Dapper provides a point and click GUI to extract data from any web site that can then be worked with and displayed via XML, HTML, RSS, email alerts, Google Maps, Google Gadgets, a javascript image loop or JSON. The site could use a UI overhaul to make it easier for nontechnical users and copyright issues will have to be dealt with. That said, Dapper is pretty awesome.
Dapper is lead by Jon Aizen, a Cornel CS graduate who’s worked on the Alexa Archive and the Internet Archive and CEO Eran Shir. Aizen says the company aims ultimately to offer a marketplace for content reuse through Dapper, allowing publishers to set the terms and prices for any creative reuse of their published content. This is the kind of thing that it takes serious negotiation to do today, but Dapper has the potential to make such deals far easier for far more people. For developers Dapper will just save time, Aizen says.

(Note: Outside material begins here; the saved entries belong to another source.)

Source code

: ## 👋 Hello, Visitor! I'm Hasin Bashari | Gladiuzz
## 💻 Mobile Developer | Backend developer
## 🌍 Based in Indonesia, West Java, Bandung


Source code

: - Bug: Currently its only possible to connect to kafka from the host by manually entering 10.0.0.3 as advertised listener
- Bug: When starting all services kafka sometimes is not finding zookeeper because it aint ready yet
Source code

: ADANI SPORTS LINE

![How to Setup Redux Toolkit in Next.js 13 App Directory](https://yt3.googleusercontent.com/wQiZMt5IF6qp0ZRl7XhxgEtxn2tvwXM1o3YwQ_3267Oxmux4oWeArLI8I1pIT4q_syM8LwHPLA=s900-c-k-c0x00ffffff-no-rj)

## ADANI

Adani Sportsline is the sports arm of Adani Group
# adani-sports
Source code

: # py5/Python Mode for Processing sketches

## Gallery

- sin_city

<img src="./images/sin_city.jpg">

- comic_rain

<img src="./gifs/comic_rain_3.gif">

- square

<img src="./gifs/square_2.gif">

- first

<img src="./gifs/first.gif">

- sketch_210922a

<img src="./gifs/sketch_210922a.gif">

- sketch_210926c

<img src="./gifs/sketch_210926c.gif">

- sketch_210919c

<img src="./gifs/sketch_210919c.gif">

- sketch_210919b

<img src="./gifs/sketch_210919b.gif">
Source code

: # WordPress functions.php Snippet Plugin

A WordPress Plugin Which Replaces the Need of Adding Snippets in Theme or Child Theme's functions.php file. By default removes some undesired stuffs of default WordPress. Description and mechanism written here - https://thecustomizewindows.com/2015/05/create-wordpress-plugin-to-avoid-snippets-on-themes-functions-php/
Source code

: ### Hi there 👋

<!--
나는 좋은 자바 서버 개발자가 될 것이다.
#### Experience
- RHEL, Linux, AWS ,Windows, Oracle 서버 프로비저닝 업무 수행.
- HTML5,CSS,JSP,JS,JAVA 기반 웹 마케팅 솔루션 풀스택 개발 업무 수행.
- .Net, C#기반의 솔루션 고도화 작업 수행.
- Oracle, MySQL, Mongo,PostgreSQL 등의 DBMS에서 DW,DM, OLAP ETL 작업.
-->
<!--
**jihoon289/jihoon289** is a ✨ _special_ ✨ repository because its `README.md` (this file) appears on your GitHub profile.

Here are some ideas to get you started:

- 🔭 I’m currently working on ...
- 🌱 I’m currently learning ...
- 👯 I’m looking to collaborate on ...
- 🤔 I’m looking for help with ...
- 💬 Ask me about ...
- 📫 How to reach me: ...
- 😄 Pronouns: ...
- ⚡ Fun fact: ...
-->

Here’s how it works. Users identify a web site they are interested in extracting data from and view it through the Dapper virtual browser. Aizen showed my how to do it using Digg as an example. I clicked on a story headline, on the number of diggs and the via URL field. I went to another page on the same site and did the same thing so that Dapper could clearly identify the fields I was interested in. I then went through the various tools available on the site to set certain conditions and threshholds and ended up with XML feeds I could do all kinds of things with. Like send me an email whenever there’s a TechCrunch story on the front page of digg, or when a search results page shows a TechCrunch story with more than 10 diggs. After I create an end product through the site, other users will be able (after a 24 hour period in which I can edit the project) to use my project either as is, altered to fit their needs or in the future, in combination with other projects.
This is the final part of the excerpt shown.